When I was a sophomore in college, I took my first marketing class on a whim. The teacher opened the class by writing a big question on the board: WHAT IS MARKETING? As she went around the class, the answers seemed as diverse as the students. “Advertising,” said one girl. “Selling,” said an older man. “Brands,” said a student with a thick foreign accent. When the question came around to me, an answer formed in my brain and exited my mouth before I could think about it too much. “It’s the bridge between a company and it’s customer,” was my response. The professor paused and gave me a knowing nod. At that moment, I knew I had found my calling.
Today, I’m posing a similar question to you. What is content? If we went around the room and asked, chances are, we’d get a similar result to what happened in my marketing class so many years ago. “Blogs,” one person might answer. “Social Media,” another would say. While these terms are definitely aspects of content, they don’t represent this complex topic completely. And that’s what this book is all about.

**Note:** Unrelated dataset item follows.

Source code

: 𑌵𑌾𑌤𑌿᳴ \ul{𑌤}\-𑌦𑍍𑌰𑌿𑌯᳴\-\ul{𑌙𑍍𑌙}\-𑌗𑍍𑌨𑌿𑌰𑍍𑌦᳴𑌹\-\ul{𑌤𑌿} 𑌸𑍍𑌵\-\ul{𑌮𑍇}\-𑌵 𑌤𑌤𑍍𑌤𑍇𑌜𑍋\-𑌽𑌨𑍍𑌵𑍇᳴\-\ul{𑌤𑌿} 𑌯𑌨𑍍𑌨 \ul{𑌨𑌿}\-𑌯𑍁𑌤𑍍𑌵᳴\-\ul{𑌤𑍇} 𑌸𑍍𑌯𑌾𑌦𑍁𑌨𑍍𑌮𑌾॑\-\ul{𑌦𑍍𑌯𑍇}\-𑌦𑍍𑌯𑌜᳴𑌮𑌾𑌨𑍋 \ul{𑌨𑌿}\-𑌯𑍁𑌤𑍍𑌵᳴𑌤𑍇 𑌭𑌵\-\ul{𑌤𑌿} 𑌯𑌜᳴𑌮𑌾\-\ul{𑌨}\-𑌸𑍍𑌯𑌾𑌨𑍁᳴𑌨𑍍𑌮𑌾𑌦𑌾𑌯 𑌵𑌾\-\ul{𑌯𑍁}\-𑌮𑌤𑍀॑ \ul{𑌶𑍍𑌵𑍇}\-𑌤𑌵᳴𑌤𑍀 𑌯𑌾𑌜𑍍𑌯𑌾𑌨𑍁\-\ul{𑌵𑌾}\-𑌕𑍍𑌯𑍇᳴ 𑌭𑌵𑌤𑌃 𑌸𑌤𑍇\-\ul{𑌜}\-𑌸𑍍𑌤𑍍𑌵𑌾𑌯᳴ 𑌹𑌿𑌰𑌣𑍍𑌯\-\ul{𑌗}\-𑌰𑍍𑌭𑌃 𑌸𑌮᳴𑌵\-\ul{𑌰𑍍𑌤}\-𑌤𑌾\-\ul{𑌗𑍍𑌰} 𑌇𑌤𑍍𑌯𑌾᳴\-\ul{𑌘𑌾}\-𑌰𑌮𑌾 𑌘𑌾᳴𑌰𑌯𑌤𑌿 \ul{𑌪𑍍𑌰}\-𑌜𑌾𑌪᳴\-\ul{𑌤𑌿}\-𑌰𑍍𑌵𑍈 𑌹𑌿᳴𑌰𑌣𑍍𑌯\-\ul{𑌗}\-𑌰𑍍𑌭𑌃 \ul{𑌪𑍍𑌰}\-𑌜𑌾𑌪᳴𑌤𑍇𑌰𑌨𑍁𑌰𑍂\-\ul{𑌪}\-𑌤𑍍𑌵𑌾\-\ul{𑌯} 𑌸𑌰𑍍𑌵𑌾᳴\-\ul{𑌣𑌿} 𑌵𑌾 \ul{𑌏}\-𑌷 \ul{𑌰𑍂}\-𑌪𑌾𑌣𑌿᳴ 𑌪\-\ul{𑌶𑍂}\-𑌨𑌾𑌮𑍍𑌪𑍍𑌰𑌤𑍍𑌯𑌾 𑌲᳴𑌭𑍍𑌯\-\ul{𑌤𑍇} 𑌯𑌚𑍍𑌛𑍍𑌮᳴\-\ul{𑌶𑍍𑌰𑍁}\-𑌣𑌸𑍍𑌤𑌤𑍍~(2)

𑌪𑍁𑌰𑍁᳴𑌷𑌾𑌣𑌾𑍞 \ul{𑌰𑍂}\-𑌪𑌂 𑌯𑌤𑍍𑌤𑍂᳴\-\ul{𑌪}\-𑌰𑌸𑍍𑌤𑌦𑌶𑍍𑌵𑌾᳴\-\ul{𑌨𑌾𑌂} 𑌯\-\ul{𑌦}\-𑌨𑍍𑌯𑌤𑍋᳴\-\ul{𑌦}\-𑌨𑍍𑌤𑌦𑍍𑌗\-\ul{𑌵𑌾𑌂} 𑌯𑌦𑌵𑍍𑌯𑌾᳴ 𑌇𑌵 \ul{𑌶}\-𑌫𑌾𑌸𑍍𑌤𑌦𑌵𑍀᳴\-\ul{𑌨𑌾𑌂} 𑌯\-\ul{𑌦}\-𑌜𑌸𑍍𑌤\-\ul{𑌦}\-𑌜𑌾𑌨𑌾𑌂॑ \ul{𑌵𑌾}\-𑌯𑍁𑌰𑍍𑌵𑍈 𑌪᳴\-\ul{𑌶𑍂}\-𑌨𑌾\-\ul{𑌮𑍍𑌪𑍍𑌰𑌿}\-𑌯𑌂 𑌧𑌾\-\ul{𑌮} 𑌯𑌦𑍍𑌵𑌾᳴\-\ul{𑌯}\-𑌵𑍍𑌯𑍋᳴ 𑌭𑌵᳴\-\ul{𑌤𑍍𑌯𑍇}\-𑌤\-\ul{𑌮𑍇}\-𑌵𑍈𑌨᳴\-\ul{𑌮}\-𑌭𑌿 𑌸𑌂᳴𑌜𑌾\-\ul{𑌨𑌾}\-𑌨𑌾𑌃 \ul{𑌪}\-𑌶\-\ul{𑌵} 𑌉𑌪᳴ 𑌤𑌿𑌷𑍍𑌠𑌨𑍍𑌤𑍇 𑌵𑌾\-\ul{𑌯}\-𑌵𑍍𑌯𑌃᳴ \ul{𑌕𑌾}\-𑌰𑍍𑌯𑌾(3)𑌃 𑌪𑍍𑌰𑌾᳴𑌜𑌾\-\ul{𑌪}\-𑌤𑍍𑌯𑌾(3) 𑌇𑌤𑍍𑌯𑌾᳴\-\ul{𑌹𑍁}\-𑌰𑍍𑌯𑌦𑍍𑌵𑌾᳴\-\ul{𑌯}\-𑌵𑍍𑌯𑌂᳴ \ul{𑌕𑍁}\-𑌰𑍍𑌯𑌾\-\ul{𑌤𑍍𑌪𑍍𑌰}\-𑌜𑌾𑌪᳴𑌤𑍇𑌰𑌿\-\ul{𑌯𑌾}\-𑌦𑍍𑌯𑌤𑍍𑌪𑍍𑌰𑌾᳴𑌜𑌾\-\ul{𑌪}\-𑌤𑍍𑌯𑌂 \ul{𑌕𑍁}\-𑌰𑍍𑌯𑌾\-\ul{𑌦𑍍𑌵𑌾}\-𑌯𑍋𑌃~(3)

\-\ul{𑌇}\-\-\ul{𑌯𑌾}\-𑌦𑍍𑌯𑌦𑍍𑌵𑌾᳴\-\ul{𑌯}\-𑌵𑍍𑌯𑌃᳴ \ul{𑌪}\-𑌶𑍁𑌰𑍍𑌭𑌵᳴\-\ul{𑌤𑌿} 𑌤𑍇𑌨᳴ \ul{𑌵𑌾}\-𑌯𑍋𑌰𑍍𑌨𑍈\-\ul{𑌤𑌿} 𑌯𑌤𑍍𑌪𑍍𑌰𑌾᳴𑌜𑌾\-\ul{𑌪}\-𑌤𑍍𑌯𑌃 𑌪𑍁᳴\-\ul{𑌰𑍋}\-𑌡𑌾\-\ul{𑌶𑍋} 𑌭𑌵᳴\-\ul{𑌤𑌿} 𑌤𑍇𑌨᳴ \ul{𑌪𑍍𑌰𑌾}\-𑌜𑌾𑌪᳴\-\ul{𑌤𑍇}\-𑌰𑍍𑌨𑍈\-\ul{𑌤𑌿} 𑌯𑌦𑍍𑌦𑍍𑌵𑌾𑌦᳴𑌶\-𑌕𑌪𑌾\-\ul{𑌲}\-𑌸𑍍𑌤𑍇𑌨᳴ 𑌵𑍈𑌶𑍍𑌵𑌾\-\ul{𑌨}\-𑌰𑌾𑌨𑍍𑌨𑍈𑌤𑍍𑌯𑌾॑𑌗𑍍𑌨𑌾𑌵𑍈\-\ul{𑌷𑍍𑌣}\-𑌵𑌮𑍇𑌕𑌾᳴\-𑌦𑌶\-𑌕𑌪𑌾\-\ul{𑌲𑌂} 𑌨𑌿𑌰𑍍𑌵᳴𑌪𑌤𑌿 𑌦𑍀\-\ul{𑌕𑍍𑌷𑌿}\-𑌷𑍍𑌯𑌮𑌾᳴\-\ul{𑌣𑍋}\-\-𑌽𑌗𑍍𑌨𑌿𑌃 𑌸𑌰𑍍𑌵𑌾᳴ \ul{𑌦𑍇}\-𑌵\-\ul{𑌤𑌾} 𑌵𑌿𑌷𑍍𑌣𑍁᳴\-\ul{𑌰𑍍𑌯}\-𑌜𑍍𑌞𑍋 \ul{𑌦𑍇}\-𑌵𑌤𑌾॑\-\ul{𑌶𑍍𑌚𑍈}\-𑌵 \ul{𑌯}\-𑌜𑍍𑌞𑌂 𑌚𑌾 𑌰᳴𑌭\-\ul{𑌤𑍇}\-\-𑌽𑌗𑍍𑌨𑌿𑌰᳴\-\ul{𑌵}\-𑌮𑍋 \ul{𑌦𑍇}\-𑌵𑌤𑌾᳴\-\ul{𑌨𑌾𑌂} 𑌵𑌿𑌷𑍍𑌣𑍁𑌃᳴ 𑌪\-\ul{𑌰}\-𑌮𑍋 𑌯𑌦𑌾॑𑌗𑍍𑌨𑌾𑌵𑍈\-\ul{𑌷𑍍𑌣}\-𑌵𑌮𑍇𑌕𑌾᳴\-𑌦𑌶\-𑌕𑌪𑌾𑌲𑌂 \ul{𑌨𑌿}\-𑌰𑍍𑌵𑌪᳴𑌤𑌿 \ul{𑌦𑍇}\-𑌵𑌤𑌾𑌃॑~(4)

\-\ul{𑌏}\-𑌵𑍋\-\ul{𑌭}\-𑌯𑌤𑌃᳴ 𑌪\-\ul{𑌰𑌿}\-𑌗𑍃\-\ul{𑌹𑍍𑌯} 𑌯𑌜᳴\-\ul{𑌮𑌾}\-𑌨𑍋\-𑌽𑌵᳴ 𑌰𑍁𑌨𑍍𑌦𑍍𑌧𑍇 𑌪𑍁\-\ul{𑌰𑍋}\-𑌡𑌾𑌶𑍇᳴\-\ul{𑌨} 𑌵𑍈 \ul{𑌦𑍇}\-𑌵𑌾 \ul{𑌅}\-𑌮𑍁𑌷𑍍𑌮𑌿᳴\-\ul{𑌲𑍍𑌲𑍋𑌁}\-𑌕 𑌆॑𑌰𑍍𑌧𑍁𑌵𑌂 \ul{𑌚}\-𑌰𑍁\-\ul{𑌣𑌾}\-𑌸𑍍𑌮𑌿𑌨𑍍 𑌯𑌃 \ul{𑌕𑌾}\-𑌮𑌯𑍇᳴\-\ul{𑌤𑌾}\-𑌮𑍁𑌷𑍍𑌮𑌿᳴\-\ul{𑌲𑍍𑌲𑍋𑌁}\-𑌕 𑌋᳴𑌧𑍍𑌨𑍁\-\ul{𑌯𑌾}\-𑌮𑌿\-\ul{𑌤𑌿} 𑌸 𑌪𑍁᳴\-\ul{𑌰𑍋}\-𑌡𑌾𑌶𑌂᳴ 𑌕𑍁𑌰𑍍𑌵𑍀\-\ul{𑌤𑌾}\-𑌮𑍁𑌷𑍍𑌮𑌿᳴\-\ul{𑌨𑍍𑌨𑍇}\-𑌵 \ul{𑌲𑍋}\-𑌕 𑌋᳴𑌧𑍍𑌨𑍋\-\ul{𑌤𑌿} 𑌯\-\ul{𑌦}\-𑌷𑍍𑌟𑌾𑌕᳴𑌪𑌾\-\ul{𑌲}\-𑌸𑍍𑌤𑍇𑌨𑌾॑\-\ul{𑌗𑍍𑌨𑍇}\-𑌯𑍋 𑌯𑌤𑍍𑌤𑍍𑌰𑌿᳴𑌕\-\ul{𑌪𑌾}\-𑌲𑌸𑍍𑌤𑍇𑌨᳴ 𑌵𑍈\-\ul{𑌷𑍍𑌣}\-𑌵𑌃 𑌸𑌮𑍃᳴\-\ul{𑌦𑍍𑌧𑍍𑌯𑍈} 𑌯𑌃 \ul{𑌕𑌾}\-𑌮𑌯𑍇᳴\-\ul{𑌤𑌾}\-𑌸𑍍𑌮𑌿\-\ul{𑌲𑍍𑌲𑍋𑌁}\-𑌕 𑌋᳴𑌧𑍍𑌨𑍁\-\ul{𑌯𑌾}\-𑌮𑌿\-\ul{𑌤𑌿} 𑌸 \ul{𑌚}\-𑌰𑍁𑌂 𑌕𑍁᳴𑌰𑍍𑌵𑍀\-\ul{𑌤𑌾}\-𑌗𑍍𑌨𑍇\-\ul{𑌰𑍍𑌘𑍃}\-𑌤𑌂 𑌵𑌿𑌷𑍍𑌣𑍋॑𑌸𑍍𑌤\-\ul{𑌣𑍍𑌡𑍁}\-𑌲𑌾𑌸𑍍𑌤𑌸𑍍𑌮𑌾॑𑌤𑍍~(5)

Content is any piece of communication, in print, digital, or verbal form, that is created with a purpose. It’s the lifeblood of your organization. Just as our body pumps blood from our heart to our limbs, businesses, non-profits, and government organizations have content that flows from their core vision to the extremities of execution. You can often judge the health of an organization based on how content flows, because content is synonymous with intentional communications.
Forms of Content
Just as advertising, sales, and branding are all aspects of marketing, content can take on a variety of forms. None of these describes the complexity of the system completely, but looking at the different forms of content is useful to help us understand the variety of communication that takes place in our organizations.
If ink touches paper, that’s content. Of course, it’s easy to think about the plethora of marketing materials: brochures, one-sheets, posters, and fliers, just to name a few — but there are other pieces of content that are important in other departments, too. That memo your CEO sent out? Content. The instruction manual that outlines your core business processes? That’s content, too. How about the spreadsheets from finance? The annual report from your foundation? The employee handbook you read on your first day at work? You guessed it. Content.
If there’s one place where the idea of content naturally resides, it’s in the digital landscape. Websites, blogs, Facebook, Twitter, Instagram, YouTube, Pinterest, and SnapChat are all channels where we create intentional communications. But if we look closer, we’ll find other digital channels, too. How about the email you sent to that customer? The way you name and organize your files on the shared file drive? The text you sent to your friend who asked about a job? While these digital examples may not appear obvious, they do fit our definition of purposeful communication. Therefore, they’re content.
When we think about content, we often default to written forms of communication. But content can take many forms and engage many senses. Verbal forms of content are likely the most overlooked, but they’re one of the most important. What does our body language say when we’re at a client meeting? Or how does our tone come across when we’re on the phone? Think about when one of your team members is at a party and someone asks that all-important question: “What do you do?” How do they react? Do they know concisely how to find sales opportunities? Are they genuinely happy? Providing a consistent message that others can repeat can go a long way in building lasting relationships and finding new opportunities.
Content is complex. It’s a big system that reaches far beyond the marketing department. Everyone in an organization, from the big-picture CEO to the detail-driven technician, is responsible for generating content. Every person on every day communicates in print, digital, or verbal form with a specific purpose. The question becomes, does your content make your organization healthy or does it hinder progress and slow you down? Let’s find out.